## What you need to do
Determine how many lines in the listing contain the string "igormp"; respond with the number alone.

____ Source information

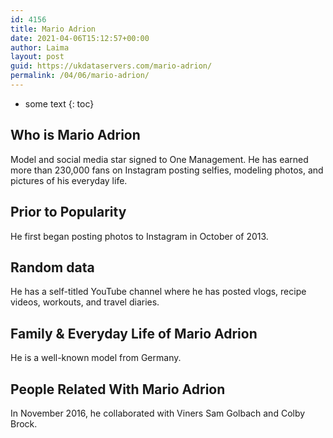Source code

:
 ```yaml
---
id: 4156
title: Mario Adrion
date: 2021-04-06T15:12:57+00:00
author: Laima
layout: post
guid: https://ukdataservers.com/mario-adrion/
permalink: /04/06/mario-adrion/
---
```


* some text
{: toc}


## Who is Mario Adrion
                  
                  
                  
Model and social media star signed to One Management. He has earned more than 230,000 fans on Instagram posting selfies, modeling photos, and pictures of his everyday life.
                  
              
            
              
            
                
                
                
## Prior to Popularity
                  
                  
                  
He first began posting photos to Instagram in October of 2013.
                  
              
            
              
            
                
                
                
## Random data
                  
                  
                  
He has a self-titled YouTube channel where he has posted vlogs, recipe videos, workouts, and travel diaries.
                  
              
            
              
            
                
                
                
## Family & Everyday Life of Mario Adrion
                  
                  
                  
He is a well-known model from Germany.
                  
              
            
              
            
                
                
                
## People Related With Mario Adrion
                  
                  
                  
In November 2016, he collaborated with Viners Sam Golbach and Colby Brock.
                  
              
            
              
            
                
              
            
              
              
            
            
              
            
          
          
          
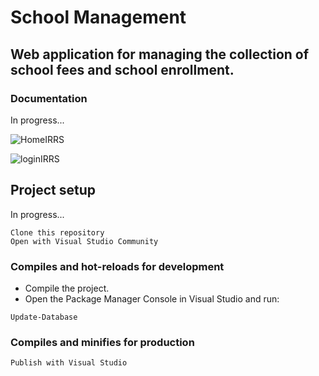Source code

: # School Management

## Web application for managing the collection of school fees and school enrollment.
### Documentation

In progress...

![HomeIRRS](https://user-images.githubusercontent.com/49338963/169729490-4eb45d3f-5cc5-497c-a895-cccadf7317ed.png)

![loginIRRS](https://user-images.githubusercontent.com/49338963/169682426-946949a7-c21c-4487-bc0c-978f541230b3.png)

## Project setup

In progress...

```
Clone this repository
Open with Visual Studio Community
```

### Compiles and hot-reloads for development

- Compile the project.
- Open the Package Manager Console in Visual Studio and run:
```
Update-Database
```

### Compiles and minifies for production
```
Publish with Visual Studio
```
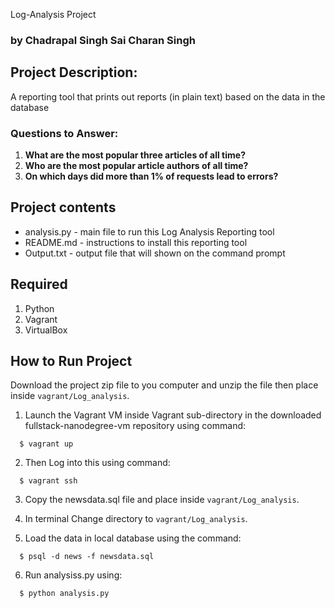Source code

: Log-Analysis Project
### by Chadrapal Singh Sai Charan Singh

## Project Description:
A reporting tool that prints out reports (in plain text) based on the data in the database
### Questions to Answer:
1. **What are the most popular three articles of all time?**
2. **Who are the most popular article authors of all time?** 
3. **On which days did more than 1% of requests lead to errors?**
## Project contents
* analysis.py - main file to run this Log Analysis Reporting tool
* README.md - instructions to install this reporting tool
* Output.txt - output file that will shown on the command prompt
## Required

1. Python
2. Vagrant
3. VirtualBox


## How to Run Project

Download the project zip file to you computer and unzip the file then place inside `vagrant/Log_analysis`.

  1. Launch the Vagrant VM inside Vagrant sub-directory in the downloaded fullstack-nanodegree-vm repository using command:
  
  ```
    $ vagrant up
  ```
  2. Then Log into this using command:
  
  ```
    $ vagrant ssh
  ```

  3. Copy the newsdata.sql file and place inside `vagrant/Log_analysis`.

  4. In terminal Change directory to `vagrant/Log_analysis`.

  5. Load the data in local database using the command:

  ```
    $ psql -d news -f newsdata.sql
  ```
   6. Run analysiss.py using:
  ```
    $ python analysis.py
  ```



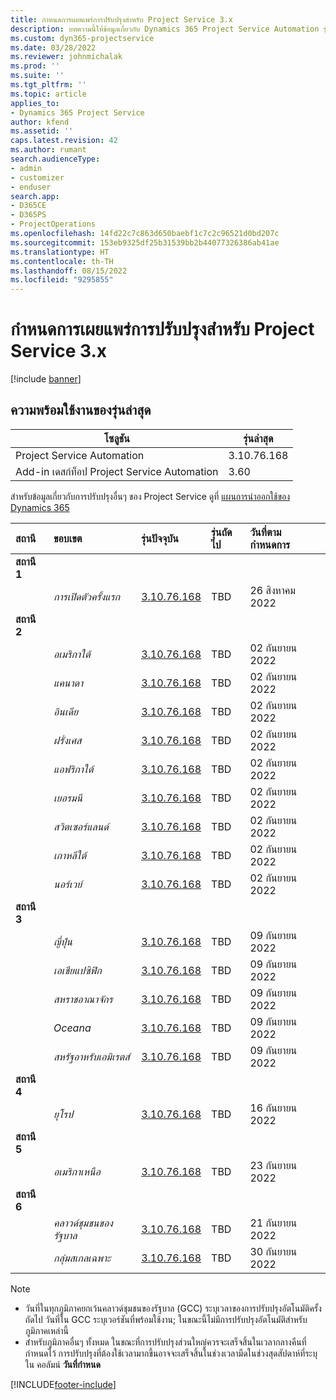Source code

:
 ```yaml
---
title: กำหนดการเผยแพร่การปรับปรุงสำหรับ Project Service 3.x
description: บทความนี้ให้ข้อมูลเกี่ยวกับ Dynamics 365 Project Service Automation รุ่นที่มีอยู่และรุ่นที่กำลังจะเผยแพร่
ms.custom: dyn365-projectservice
ms.date: 03/28/2022
ms.reviewer: johnmichalak
ms.prod: ''
ms.suite: ''
ms.tgt_pltfrm: ''
ms.topic: article
applies_to:
- Dynamics 365 Project Service
author: kfend
ms.assetid: ''
caps.latest.revision: 42
ms.author: rumant
search.audienceType:
- admin
- customizer
- enduser
search.app:
- D365CE
- D365PS
- ProjectOperations
ms.openlocfilehash: 14fd22c7c863d650baebf1c7c2c96521d0bd207c
ms.sourcegitcommit: 153eb9325df25b31539bb2b44077326386ab41ae
ms.translationtype: HT
ms.contentlocale: th-TH
ms.lasthandoff: 08/15/2022
ms.locfileid: "9295855"
---
```

# <a name="update-release-schedule-for-project-service-3x"></a>กำหนดการเผยแพร่การปรับปรุงสำหรับ Project Service 3.x

[!include [banner](../includes/psa-now-project-operations.md)]

## <a name="latest-version-availability"></a>ความพร้อมใช้งานของรุ่นล่าสุด

| โซลูชัน  | รุ่นล่าสุด |
|-------|----|
| Project Service Automation    | 3.10.76.168 |
| Add-in เดสก์ท็อป Project Service Automation                | 3.60          |

สำหรับข้อมูลเกี่ยวกับการปรับปรุงอื่นๆ ของ Project Service ดูที่ [แผนการนำออกใช้ของ Dynamics 365](/dynamics365/release-plans/) 

| สถานี  | ขอบเขต | รุ่นปัจจุบัน | รุ่นถัดไป |  วันที่ตามกำหนดการ
| :---   | :---   | :---   | :---   |:---   |         
|<strong>สถานี 1</strong> | |  |  | |
| | <i>การเปิดตัวครั้งแรก</i> | [3.10.76.168](whats-new-ur-45.md) | TBD | 26 สิงหาคม 2022
|<strong>สถานี 2</strong> | |  |  | |
| | <i>อเมริกาใต้</i> | [3.10.76.168](whats-new-ur-45.md) | TBD | 02 กันยายน 2022
| | <i>แคนาดา</i> | [3.10.76.168](whats-new-ur-45.md) | TBD | 02 กันยายน 2022
| | <i>อินเดีย</i> | [3.10.76.168](whats-new-ur-45.md) | TBD | 02 กันยายน 2022
| | <i>ฝรั่งเศส</i> | [3.10.76.168](whats-new-ur-45.md) | TBD | 02 กันยายน 2022
| | <i>แอฟริกาใต้</i> | [3.10.76.168](whats-new-ur-45.md) | TBD | 02 กันยายน 2022
| | <i>เยอรมนี</i> | [3.10.76.168](whats-new-ur-45.md) | TBD | 02 กันยายน 2022
| | <i>สวิตเซอร์แลนด์</i> | [3.10.76.168](whats-new-ur-45.md) | TBD | 02 กันยายน 2022
| | <i>เกาหลีใต้</i> | [3.10.76.168](whats-new-ur-45.md) | TBD | 02 กันยายน 2022
| | <i>นอร์เวย์</i> | [3.10.76.168](whats-new-ur-45.md) | TBD | 02 กันยายน 2022
|<strong>สถานี 3</strong> | |  |  | |
| | <i>ญี่ปุ่น</i> | [3.10.76.168](whats-new-ur-45.md) | TBD | 09 กันยายน 2022
| | <i>เอเชียแปซิฟิก</i> | [3.10.76.168](whats-new-ur-45.md) | TBD | 09 กันยายน 2022
| | <i>สหราชอาณาจักร</i> | [3.10.76.168](whats-new-ur-45.md) | TBD | 09 กันยายน 2022
| | <i>Oceana</i> | [3.10.76.168](whats-new-ur-45.md) | TBD | 09 กันยายน 2022
| | <i>สหรัฐอาหรับเอมิเรตส์</i> | [3.10.76.168](whats-new-ur-45.md) | TBD | 09 กันยายน 2022
|<strong>สถานี 4</strong> | |  |  | |
| | <i>ยุโรป</i> | [3.10.76.168](whats-new-ur-45.md) | TBD | 16 กันยายน 2022
|<strong>สถานี 5</strong> | |  |  | |
| | <i>อเมริกาเหนือ</i> | [3.10.76.168](whats-new-ur-45.md) | TBD | 23 กันยายน 2022
|<strong>สถานี 6</strong> | |  |  | |
| | <i>คลาวด์ชุมชนของรัฐบาล</i> | [3.10.76.168](whats-new-ur-45.md) | TBD | 21 กันยายน 2022
| | <i>กลุ่มสเกลเฉพาะ</i> | [3.10.76.168](whats-new-ur-45.md) | TBD | 30 กันยายน 2022




>[!Note]
> - วันที่ในทุกภูมิภาคยกเว้นคลาวด์ชุมชนของรัฐบาล (GCC) ระบุเวลาของการปรับปรุงอัตโนมัติครั้งถัดไป วันที่ใน GCC ระบุเวอร์ชันที่พร้อมใช้งาน; ในขณะนี้ไม่มีการปรับปรุงอัตโนมัติสำหรับภูมิภาคเหล่านี้
> - สำหรับภูมิภาคอื่นๆ ทั้งหมด ในขณะที่การปรับปรุงส่วนใหญ่ควรจะเสร็จสิ้นในเวลากลางคืนที่กำหนดไว้ การปรับปรุงที่ต้องใช้เวลามากขึ้นอาจจะเสร็จสิ้นในช่วงเวลามืดในช่วงสุดสัปดาห์ที่ระบุใน คอลัมน์ **วันที่กำหนด**


[!INCLUDE[footer-include](../includes/footer-banner.md)]
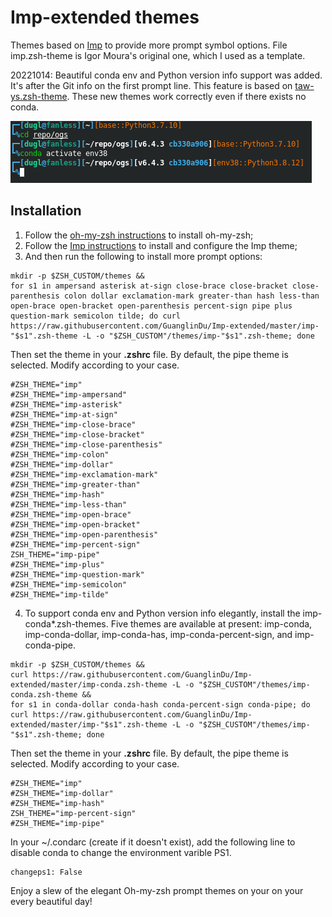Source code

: #  Imp-extended themes

Themes based on [Imp](https://github.com/igormp/Imp) to provide more prompt symbol options.
File imp.zsh-theme is Igor Moura's original one, which I used as a template.

20221014: Beautiful conda env and Python version info support was added. It's after the Git info on the first prompt line. This feature is based on [taw-ys.zsh-theme](https://github.com/lyytaw/taw-ys.zsh-theme). These new themes work correctly even if there exists no conda.

![Imp conda theme demo](imp-conda-theme-demo.png)

## Installation

1. Follow the [oh-my-zsh instructions](https://github.com/robbyrussell/oh-my-zsh/wiki/Customization#overriding-and-adding-themes) to install oh-my-zsh;
2. Follow the [Imp instructions](https://github.com/igormp/Imp) to install and configure the Imp theme;
3. And then run the following to install more prompt options:
```
mkdir -p $ZSH_CUSTOM/themes &&
for s1 in ampersand asterisk at-sign close-brace close-bracket close-parenthesis colon dollar exclamation-mark greater-than hash less-than open-brace open-bracket open-parenthesis percent-sign pipe plus question-mark semicolon tilde; do curl https://raw.githubusercontent.com/GuanglinDu/Imp-extended/master/imp-"$s1".zsh-theme -L -o "$ZSH_CUSTOM"/themes/imp-"$s1".zsh-theme; done
```
Then set the theme in your **.zshrc** file. By default, the pipe theme is selected.
Modify according to your case.

```
#ZSH_THEME="imp"
#ZSH_THEME="imp-ampersand"
#ZSH_THEME="imp-asterisk"
#ZSH_THEME="imp-at-sign"
#ZSH_THEME="imp-close-brace"
#ZSH_THEME="imp-close-bracket"
#ZSH_THEME="imp-close-parenthesis"
#ZSH_THEME="imp-colon"
#ZSH_THEME="imp-dollar"
#ZSH_THEME="imp-exclamation-mark"
#ZSH_THEME="imp-greater-than"
#ZSH_THEME="imp-hash"
#ZSH_THEME="imp-less-than"
#ZSH_THEME="imp-open-brace"
#ZSH_THEME="imp-open-bracket"
#ZSH_THEME="imp-open-parenthesis"
#ZSH_THEME="imp-percent-sign"
ZSH_THEME="imp-pipe"
#ZSH_THEME="imp-plus"
#ZSH_THEME="imp-question-mark"
#ZSH_THEME="imp-semicolon"
#ZSH_THEME="imp-tilde"
```

4. To support conda env and Python version info elegantly, install the imp-conda*.zsh-themes. Five themes are available at present: imp-conda, imp-conda-dollar, imp-conda-has, imp-conda-percent-sign, and imp-conda-pipe.
```
mkdir -p $ZSH_CUSTOM/themes &&
curl https://raw.githubusercontent.com/GuanglinDu/Imp-extended/master/imp-conda.zsh-theme -L -o "$ZSH_CUSTOM"/themes/imp-conda.zsh-theme &&
for s1 in conda-dollar conda-hash conda-percent-sign conda-pipe; do curl https://raw.githubusercontent.com/GuanglinDu/Imp-extended/master/imp-"$s1".zsh-theme -L -o "$ZSH_CUSTOM"/themes/imp-"$s1".zsh-theme; done
```
Then set the theme in your **.zshrc** file. By default, the pipe theme is selected.
Modify according to your case.

```
#ZSH_THEME="imp"
#ZSH_THEME="imp-dollar"
#ZSH_THEME="imp-hash"
ZSH_THEME="imp-percent-sign"
#ZSH_THEME="imp-pipe"
```

In your ~/.condarc (create if it doesn't exist), add the following line to disable conda to change the environment varible PS1.
```
changeps1: False
```

Enjoy a slew of the elegant Oh-my-zsh prompt themes on your on your every beautiful day!
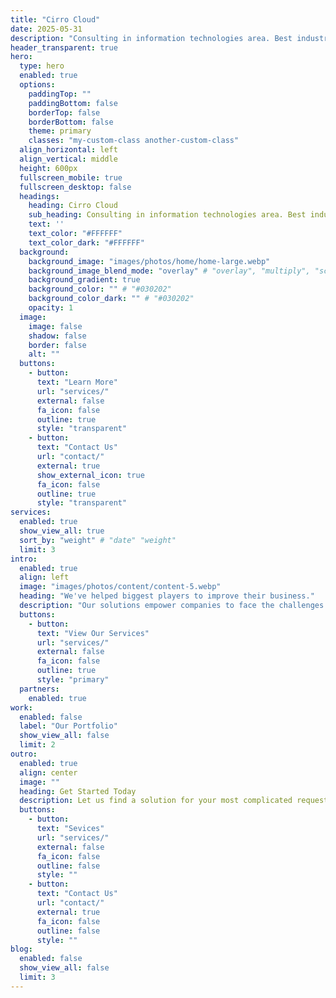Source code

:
```yaml
---
title: "Cirro Cloud"
date: 2025-05-31
description: "Consulting in information technologies area. Best industrial experience and state-of-the-art solutions at your disposal."
header_transparent: true
hero:
  type: hero
  enabled: true
  options:
    paddingTop: ""
    paddingBottom: false
    borderTop: false
    borderBottom: false
    theme: primary
    classes: "my-custom-class another-custom-class"
  align_horizontal: left
  align_vertical: middle
  height: 600px
  fullscreen_mobile: true
  fullscreen_desktop: false
  headings:
    heading: Cirro Cloud
    sub_heading: Consulting in information technologies area. Best industrial experience and state-of-the-art solutions at your disposal.
    text: ''
    text_color: "#FFFFFF"
    text_color_dark: "#FFFFFF"
  background:
    background_image: "images/photos/home/home-large.webp"
    background_image_blend_mode: "overlay" # "overlay", "multiply", "screen"
    background_gradient: true
    background_color: "" # "#030202"
    background_color_dark: "" # "#030202" 
    opacity: 1
  image:
    image: false
    shadow: false
    border: false
    alt: ""
  buttons:
    - button:
      text: "Learn More"
      url: "services/"
      external: false
      fa_icon: false
      outline: true
      style: "transparent"
    - button:
      text: "Contact Us"
      url: "contact/"
      external: true
      show_external_icon: true
      fa_icon: false
      outline: true
      style: "transparent"
services:
  enabled: true
  show_view_all: true
  sort_by: "weight" # "date" "weight"
  limit: 3
intro:
  enabled: true
  align: left
  image: "images/photos/content/content-5.webp"
  heading: "We've helped biggest players to improve their business."
  description: "Our solutions empower companies to face the challenges of tomorrow."
  buttons:
    - button:
      text: "View Our Services"
      url: "services/"
      external: false
      fa_icon: false
      outline: true
      style: "primary"
  partners:
    enabled: true
work:
  enabled: false
  label: "Our Portfolio"
  show_view_all: false
  limit: 2
outro:
  enabled: true
  align: center
  image: ""
  heading: Get Started Today
  description: Let us find a solution for your most complicated request.
  buttons:
    - button:
      text: "Sevices"
      url: "services/"
      external: false
      fa_icon: false
      outline: false
      style: ""
    - button:
      text: "Contact Us"
      url: "contact/"
      external: true
      fa_icon: false
      outline: false
      style: ""
blog:
  enabled: false
  show_view_all: false
  limit: 3
---
```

________

## Answer
2